The Bees' Knees - The Facts
• There are more than 20,000 bee species in the world and, unlike the honeybee, most of them are solitary. They range in size from the 1.5 mm tropical stingless bee to the 40 mm long giant rock bee of Asia.
• They include mining bees, mason bees, leaf-cutter bees, carpenter bees, carder bees, masked bees, sweat bees and bumblebees.1
• Most bees don’t live in hives and are not communal. Instead, they nest in grassy hillocks, in burrows in the ground, under rock ledges, in trees and in rotten wood.
One for all
European honeybees (apis mellifera) live in hives. Each hive is a finely tuned machine, every buzzing inhabitant contributing to the survival of the whole.

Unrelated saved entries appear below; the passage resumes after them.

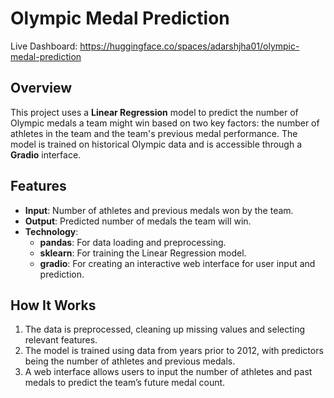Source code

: # Olympic Medal Prediction

Live Dashboard: https://huggingface.co/spaces/adarshjha01/olympic-medal-prediction

## Overview
This project uses a **Linear Regression** model to predict the number of Olympic medals a team might win based on two key factors: the number of athletes in the team and the team's previous medal performance. The model is trained on historical Olympic data and is accessible through a **Gradio** interface.

## Features
- **Input**: Number of athletes and previous medals won by the team.
- **Output**: Predicted number of medals the team will win.
- **Technology**:
  - **pandas**: For data loading and preprocessing.
  - **sklearn**: For training the Linear Regression model.
  - **gradio**: For creating an interactive web interface for user input and prediction.

## How It Works
1. The data is preprocessed, cleaning up missing values and selecting relevant features.
2. The model is trained using data from years prior to 2012, with predictors being the number of athletes and previous medals.
3. A web interface allows users to input the number of athletes and past medals to predict the team’s future medal count.
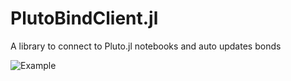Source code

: # PlutoBindClient.jl
A library to connect to Pluto.jl notebooks and auto updates bonds

![Example](https://user-images.githubusercontent.com/9824244/112767444-1ff92000-9017-11eb-8696-06058f598b9b.png)

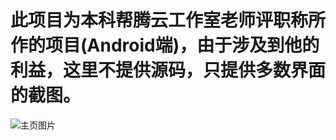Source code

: # 此项目为本科帮腾云工作室老师评职称所作的项目(Android端)，由于涉及到他的利益，这里不提供源码，只提供多数界面的截图。
![主页图片](https://github.com/365318663/tengYunCRM/blob/master/%E5%9B%BE%E7%89%87/Screenshot_2020-09-09-16-33-13-222_com.tenyun.client_relationship.jpg)
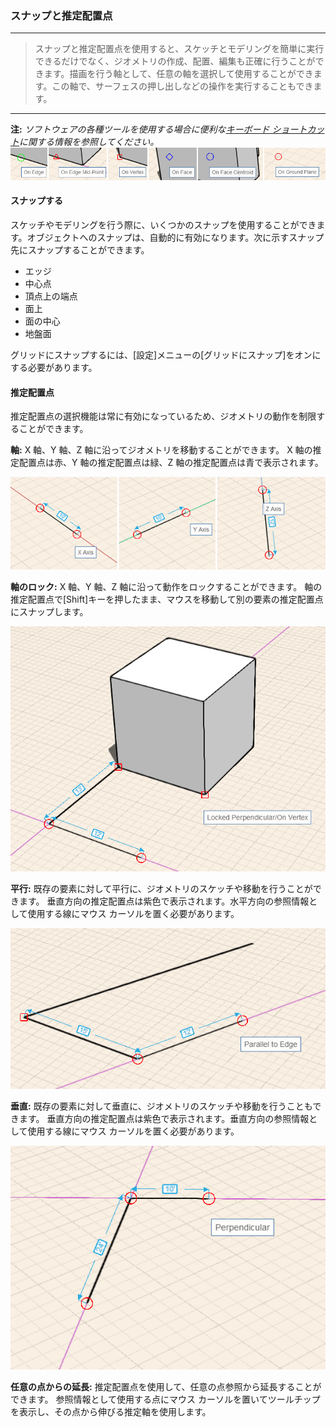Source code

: 

### スナップと推定配置点

---

> スナップと推定配置点を使用すると、スケッチとモデリングを簡単に実行できるだけでなく、ジオメトリの作成、配置、編集も正確に行うことができます。描画を行う軸として、任意の軸を選択して使用することができます。この軸で、サーフェスの押し出しなどの操作を実行することもできます。

---

**注:** *ソフトウェアの各種ツールを使用する場合に便利な[キーボード ショートカット](../Appendix/keyboard-shortcuts.md)に関する情報を参照してください。* ![](images/GUID-10AC3DDC-0BB3-4C3A-9BA3-4DE37FE97ADF-low.png)

#### スナップする

スケッチやモデリングを行う際に、いくつかのスナップを使用することができます。オブジェクトへのスナップは、自動的に有効になります。次に示すスナップ先にスナップすることができます。

* エッジ
* 中心点
* 頂点上の端点
* 面上
* 面の中心
* 地盤面

グリッドにスナップするには、[設定]メニューの[グリッドにスナップ]をオンにする必要があります。

#### 推定配置点

推定配置点の選択機能は常に有効になっているため、ジオメトリの動作を制限することができます。

**軸:** X 軸、Y 軸、Z 軸に沿ってジオメトリを移動することができます。 X 軸の推定配置点は赤、Y 軸の推定配置点は緑、Z 軸の推定配置点は青で表示されます。

![](images/GUID-DD1207BA-33C0-46B5-924E-E3B7AD4CBF1F-low.png)

**軸のロック:** X 軸、Y 軸、Z 軸に沿って動作をロックすることができます。 軸の推定配置点で[Shift]キーを押したまま、マウスを移動して別の要素の推定配置点にスナップします。

![](images/GUID-004B3D60-83E4-402F-9080-6AA80441FCB3-low.png)

**平行:** 既存の要素に対して平行に、ジオメトリのスケッチや移動を行うことができます。 垂直方向の推定配置点は紫色で表示されます。水平方向の参照情報として使用する線にマウス カーソルを置く必要があります。

![](images/GUID-63C305D6-8313-44A3-94F0-9A84199E2D86-low.png)

**垂直:** 既存の要素に対して垂直に、ジオメトリのスケッチや移動を行うこともできます。 垂直方向の推定配置点は紫色で表示されます。垂直方向の参照情報として使用する線にマウス カーソルを置く必要があります。

![](images/GUID-116D4EA4-F84E-4796-8755-627A1149266B-low.png)

**任意の点からの延長:** 推定配置点を使用して、任意の点参照から延長することができます。 参照情報として使用する点にマウス カーソルを置いてツールチップを表示し、その点から伸びる推定軸を使用します。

A thriving colony may reach 50,000 honeybees:
The Queen – The queen lives up to 5 years and can lay her weight in eggs every day – up to 2,000 daily. There is one queen per colony, easily recognized by her long narrow abdomen and short wings. She mates once in her life, in the air with as many as 30 suitors (sequentially), who die after donating their sperm.
Workers – Infertile females, worker bees make up more than 95% of the colony. They live about 6 weeks and do a variety of jobs: caring for and feeding the larvae, feeding and grooming the queen, cleaning and protecting the hive, secreting wax to build comb, making honey and storing pollen. Halfway through their life workers become field bees, foraging for nectar and pollen and gathering water to bring back to the hive. Eventually their wings wear out and they die of fatigue.

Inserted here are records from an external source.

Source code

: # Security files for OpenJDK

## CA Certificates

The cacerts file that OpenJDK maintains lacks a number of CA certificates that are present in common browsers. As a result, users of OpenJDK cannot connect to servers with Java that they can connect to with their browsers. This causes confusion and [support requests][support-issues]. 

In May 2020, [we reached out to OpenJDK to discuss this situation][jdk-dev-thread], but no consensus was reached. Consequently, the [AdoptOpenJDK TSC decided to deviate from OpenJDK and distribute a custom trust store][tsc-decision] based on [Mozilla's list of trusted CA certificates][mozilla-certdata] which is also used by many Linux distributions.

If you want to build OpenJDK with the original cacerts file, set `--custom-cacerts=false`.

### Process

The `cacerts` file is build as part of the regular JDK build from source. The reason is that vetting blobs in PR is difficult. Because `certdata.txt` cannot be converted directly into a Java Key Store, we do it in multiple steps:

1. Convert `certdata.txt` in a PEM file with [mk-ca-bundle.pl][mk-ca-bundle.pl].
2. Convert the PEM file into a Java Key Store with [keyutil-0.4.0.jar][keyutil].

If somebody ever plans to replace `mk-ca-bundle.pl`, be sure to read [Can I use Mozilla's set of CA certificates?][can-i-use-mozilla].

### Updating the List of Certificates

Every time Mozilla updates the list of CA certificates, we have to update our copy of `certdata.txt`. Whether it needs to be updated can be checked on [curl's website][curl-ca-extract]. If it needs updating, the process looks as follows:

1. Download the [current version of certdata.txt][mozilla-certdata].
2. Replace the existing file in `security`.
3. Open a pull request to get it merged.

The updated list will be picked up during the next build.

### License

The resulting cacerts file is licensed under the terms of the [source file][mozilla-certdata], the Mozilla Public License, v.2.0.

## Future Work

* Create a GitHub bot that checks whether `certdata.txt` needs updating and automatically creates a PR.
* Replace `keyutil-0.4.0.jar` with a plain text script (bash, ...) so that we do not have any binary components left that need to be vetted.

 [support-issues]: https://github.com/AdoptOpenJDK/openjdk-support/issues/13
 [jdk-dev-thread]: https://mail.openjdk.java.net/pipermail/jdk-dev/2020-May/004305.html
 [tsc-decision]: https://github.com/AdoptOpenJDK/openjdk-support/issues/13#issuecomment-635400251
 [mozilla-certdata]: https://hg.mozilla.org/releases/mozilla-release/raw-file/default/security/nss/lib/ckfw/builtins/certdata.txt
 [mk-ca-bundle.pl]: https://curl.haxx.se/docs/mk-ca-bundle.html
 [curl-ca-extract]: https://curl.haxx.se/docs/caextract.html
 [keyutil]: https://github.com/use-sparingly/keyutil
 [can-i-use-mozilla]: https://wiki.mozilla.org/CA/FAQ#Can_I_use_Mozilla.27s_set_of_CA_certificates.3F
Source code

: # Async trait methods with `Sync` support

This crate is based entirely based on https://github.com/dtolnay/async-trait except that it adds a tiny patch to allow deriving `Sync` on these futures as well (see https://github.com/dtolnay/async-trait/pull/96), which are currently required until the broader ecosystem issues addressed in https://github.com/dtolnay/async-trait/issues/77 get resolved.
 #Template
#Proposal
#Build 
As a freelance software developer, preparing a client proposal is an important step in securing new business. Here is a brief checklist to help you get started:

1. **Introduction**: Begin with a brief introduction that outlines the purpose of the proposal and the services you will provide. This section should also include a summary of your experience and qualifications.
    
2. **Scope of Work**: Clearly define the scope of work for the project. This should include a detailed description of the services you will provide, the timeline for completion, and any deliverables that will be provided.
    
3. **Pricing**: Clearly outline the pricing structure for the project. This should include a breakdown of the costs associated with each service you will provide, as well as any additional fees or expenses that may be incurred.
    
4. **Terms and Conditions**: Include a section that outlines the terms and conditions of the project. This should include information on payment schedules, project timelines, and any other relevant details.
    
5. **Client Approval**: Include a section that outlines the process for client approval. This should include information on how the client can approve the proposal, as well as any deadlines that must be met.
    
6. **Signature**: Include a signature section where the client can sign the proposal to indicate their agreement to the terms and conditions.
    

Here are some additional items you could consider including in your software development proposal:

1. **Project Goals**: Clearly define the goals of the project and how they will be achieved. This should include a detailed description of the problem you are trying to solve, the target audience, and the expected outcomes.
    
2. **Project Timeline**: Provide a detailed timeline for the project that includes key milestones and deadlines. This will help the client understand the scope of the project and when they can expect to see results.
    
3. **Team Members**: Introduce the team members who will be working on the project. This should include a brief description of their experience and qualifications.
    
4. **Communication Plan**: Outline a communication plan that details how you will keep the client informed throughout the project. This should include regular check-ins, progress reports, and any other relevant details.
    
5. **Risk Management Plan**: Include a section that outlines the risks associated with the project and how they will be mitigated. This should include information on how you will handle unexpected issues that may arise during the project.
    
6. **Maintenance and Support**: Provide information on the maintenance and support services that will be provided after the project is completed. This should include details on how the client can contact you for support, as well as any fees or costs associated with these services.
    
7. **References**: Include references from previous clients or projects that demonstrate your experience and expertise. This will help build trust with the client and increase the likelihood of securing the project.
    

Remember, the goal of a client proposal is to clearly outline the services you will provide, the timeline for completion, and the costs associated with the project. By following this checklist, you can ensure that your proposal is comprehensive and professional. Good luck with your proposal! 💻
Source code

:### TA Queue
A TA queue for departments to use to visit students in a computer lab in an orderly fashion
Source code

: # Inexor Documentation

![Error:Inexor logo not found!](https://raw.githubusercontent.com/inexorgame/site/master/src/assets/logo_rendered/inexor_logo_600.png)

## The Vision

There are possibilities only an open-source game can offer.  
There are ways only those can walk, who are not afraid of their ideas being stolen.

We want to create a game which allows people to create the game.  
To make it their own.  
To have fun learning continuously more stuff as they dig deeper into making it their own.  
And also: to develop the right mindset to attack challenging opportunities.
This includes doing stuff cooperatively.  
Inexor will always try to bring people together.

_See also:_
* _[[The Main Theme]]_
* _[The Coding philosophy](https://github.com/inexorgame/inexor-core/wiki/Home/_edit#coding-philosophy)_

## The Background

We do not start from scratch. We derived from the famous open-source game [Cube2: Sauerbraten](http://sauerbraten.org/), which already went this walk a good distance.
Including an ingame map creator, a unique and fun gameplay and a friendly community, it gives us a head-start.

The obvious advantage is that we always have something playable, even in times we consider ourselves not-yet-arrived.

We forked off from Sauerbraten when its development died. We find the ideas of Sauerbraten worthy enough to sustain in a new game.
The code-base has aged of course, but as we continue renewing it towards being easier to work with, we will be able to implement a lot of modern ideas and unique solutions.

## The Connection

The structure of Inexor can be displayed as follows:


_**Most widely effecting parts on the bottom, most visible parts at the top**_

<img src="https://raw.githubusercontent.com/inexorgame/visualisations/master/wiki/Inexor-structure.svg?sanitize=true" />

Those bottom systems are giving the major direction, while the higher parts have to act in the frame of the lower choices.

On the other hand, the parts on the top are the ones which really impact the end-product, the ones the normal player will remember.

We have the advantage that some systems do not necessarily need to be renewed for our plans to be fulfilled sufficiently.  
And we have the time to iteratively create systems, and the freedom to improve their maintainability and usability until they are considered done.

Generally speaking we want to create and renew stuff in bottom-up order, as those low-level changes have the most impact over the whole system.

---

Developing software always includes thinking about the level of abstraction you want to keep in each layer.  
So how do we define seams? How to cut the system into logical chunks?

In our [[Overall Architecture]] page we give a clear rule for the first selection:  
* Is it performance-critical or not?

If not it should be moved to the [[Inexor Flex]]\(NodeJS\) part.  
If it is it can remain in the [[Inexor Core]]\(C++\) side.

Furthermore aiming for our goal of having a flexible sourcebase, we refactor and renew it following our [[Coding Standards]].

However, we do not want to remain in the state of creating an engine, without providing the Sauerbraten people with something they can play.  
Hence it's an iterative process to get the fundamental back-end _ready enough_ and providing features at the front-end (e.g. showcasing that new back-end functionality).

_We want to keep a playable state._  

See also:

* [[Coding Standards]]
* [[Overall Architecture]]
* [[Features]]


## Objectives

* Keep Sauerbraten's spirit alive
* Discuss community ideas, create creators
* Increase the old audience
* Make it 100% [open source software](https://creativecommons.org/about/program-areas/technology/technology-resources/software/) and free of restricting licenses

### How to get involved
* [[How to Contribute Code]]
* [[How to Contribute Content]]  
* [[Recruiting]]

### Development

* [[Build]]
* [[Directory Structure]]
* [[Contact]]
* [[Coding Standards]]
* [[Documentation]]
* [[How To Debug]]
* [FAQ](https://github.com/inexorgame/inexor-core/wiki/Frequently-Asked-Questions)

Drones – Big guys whose sole purpose is to mate with a virgin queen. Live about 6 weeks, have no stinger and are produced in small numbers from unfertilized eggs. They do no work and are fed and cared for by the female workers. When temperatures drop in the autumn and food stores get scarce the drones are literally shoved out of the hive or stung to death by the workers.
The food connection
Honeybees pollinate a third of the food we eat. They are the bee of choice for honey production and pollination.
• Of the world’s 115 most important food crops, 87 require pollination to produce fruits, nuts and seeds. They account for a third of the $3 trillion worth of agricultural produce sold each year.

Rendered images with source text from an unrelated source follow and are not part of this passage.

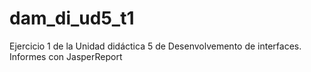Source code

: # dam_di_ud5_t1
Ejercicio 1 de la Unidad didáctica 5 de Desenvolvemento de interfaces. Informes con JasperReport
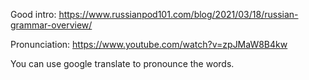 Good intro: https://www.russianpod101.com/blog/2021/03/18/russian-grammar-overview/

Pronunciation: https://www.youtube.com/watch?v=zpJMaW8B4kw

You can use google translate to pronounce the words.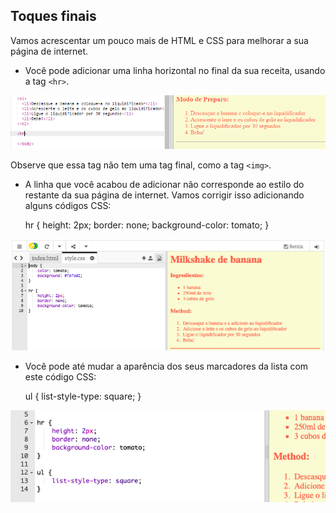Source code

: ## Toques finais

Vamos acrescentar um pouco mais de HTML e CSS para melhorar a sua página de internet.

+ Você pode adicionar uma linha horizontal no final da sua receita, usando a tag `<hr>`.

![captura de tela](images/recipe-hr.png)

Observe que essa tag não tem uma tag final, como a tag `<img>`.

+ A linha que você acabou de adicionar não corresponde ao estilo do restante da sua página de internet. Vamos corrigir isso adicionando alguns códigos CSS:

    hr {
        height: 2px;
        border: none;
        background-color: tomato;
    }
    

![captura de tela](images/recipe-hr-css.png)

+ Você pode até mudar a aparência dos seus marcadores da lista com este código CSS:

    ul {
        list-style-type: square;
    }
    

![captura de tela](images/recipe-ul-css.png)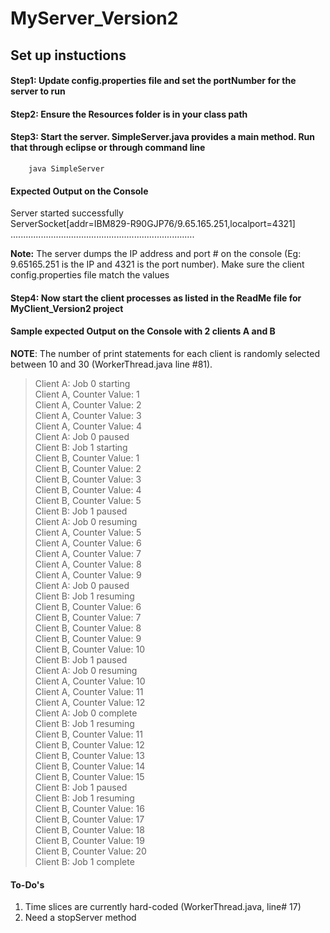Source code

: # MyServer_Version2

## Set up instuctions 
#### Step1: Update config.properties file and set the portNumber for the server to run 
#### Step2: Ensure the Resources folder is in your class path
#### Step3: Start the server. SimpleServer.java provides a main method. Run that through eclipse or through command line 
        java SimpleServer 

#### Expected Output on the Console 

Server started successfully  
ServerSocket[addr=IBM829-R90GJP76/9.65.165.251,localport=4321]  
.........................................................................  
        
**Note:**  The server dumps the IP address and port # on the console (Eg: 9.65165.251 is the IP and 4321 is the port number). Make sure the 
client config.properties file match the values 
  
#### Step4: Now start the client processes as listed in the ReadMe file for MyClient_Version2 project 
#### Sample expected Output on the Console with 2 clients A and B 
**NOTE**: The number of print statements for each client is randomly selected between 10 and 30 (WorkerThread.java line #81). 
        
> Client A: Job 0 starting  
Client A, Counter Value: 1  
Client A, Counter Value: 2  
Client A, Counter Value: 3  
Client A, Counter Value: 4   
> Client A: Job 0 paused   
> Client B: Job 1 starting  
Client B, Counter Value: 1  
Client B, Counter Value: 2  
Client B, Counter Value: 3  
Client B, Counter Value: 4  
Client B, Counter Value: 5  
> Client B: Job 1 paused  
> Client A: Job 0 resuming  
Client A, Counter Value: 5  
Client A, Counter Value: 6  
Client A, Counter Value: 7  
Client A, Counter Value: 8  
Client A, Counter Value: 9  
> Client A: Job 0 paused  
> Client B: Job 1 resuming  
Client B, Counter Value: 6  
Client B, Counter Value: 7  
Client B, Counter Value: 8  
Client B, Counter Value: 9  
Client B, Counter Value: 10  
> Client B: Job 1 paused  
> Client A: Job 0 resuming  
Client A, Counter Value: 10  
Client A, Counter Value: 11  
Client A, Counter Value: 12    
> Client A: Job 0 complete    
> Client B: Job 1 resuming   
Client B, Counter Value: 11  
Client B, Counter Value: 12  
Client B, Counter Value: 13  
Client B, Counter Value: 14  
Client B, Counter Value: 15  
> Client B: Job 1 paused  
> Client B: Job 1 resuming  
Client B, Counter Value: 16  
Client B, Counter Value: 17  
Client B, Counter Value: 18  
Client B, Counter Value: 19  
Client B, Counter Value: 20  
> Client B: Job 1 complete  
        
#### To-Do's 
1) Time slices are currently hard-coded (WorkerThread.java, line# 17)  
2) Need a stopServer method 

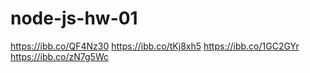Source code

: # node-js-hw-01

https://ibb.co/QF4Nz30
https://ibb.co/tKj8xh5
https://ibb.co/1GC2GYr
https://ibb.co/zN7g5Wc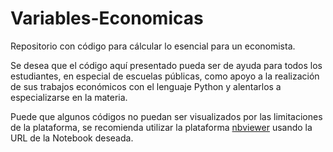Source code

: # Variables-Economicas

Repositorio con código para cálcular lo esencial para un economista.

Se desea que el código aquí presentado pueda ser de ayuda para todos los estudiantes, en especial de escuelas públicas, como apoyo a la realización de sus trabajos
económicos con el lenguaje Python y alentarlos a especializarse en la materia.

Puede que algunos códigos no puedan ser visualizados por las limitaciones de la plataforma, se recomienda utilizar la plataforma 
<a href="https://nbviewer.org">nbviewer</a> usando la URL de la Notebook deseada.
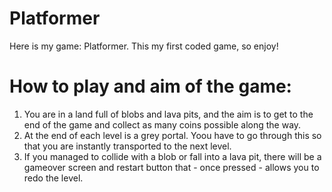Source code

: # Platformer
Here is my game: Platformer. This my first coded game, so enjoy!

# How to play and aim of the game:
1. You are in a land full of blobs and lava pits, and the aim is to get to the end of the game and collect as many coins possible along the way.
2. At the end of each level is a grey portal. Yoou have to go through this so that you are instantly transported to the next level.
3. If you managed to collide with a blob or fall into a lava pit, there will be a gameover screen and restart button that - once pressed - allows you to redo the level.
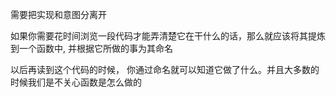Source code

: 需要把实现和意图分离开

如果你需要花时间浏览一段代码才能弄清楚它在干什么的话，那么就应该将其提炼到一个函数中, 并根据它所做的事为其命名

以后再读到这个代码的时候， 你通过命名就可以知道它做了什么。并且大多数的时候我们是不关心函数是怎么做的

• These crops provide 35% of the calories we consume yearly and most of the vitamins, minerals and antioxidants.2
• Seven of the nine crops that provide at least half the vitamin C to the human diet depend on insect pollination. They include oranges, cabbages, peppers, tomatoes, melons, tangerines and watermelons.
• Five major fruit crops (apple, almond, avocado, blueberry and cranberry) are completely reliant on insect pollination.
• The economic value of pollination worldwide may be as high as $90 billion.
• The economic value of honeybee pollination to food crops in Canada has been estimated at $1.2 billion a year.
• In Britain the annual pollination of food crops is estimated at $270 million.
• The contribution of bee pollination to US agriculture is close to $20 billion a year.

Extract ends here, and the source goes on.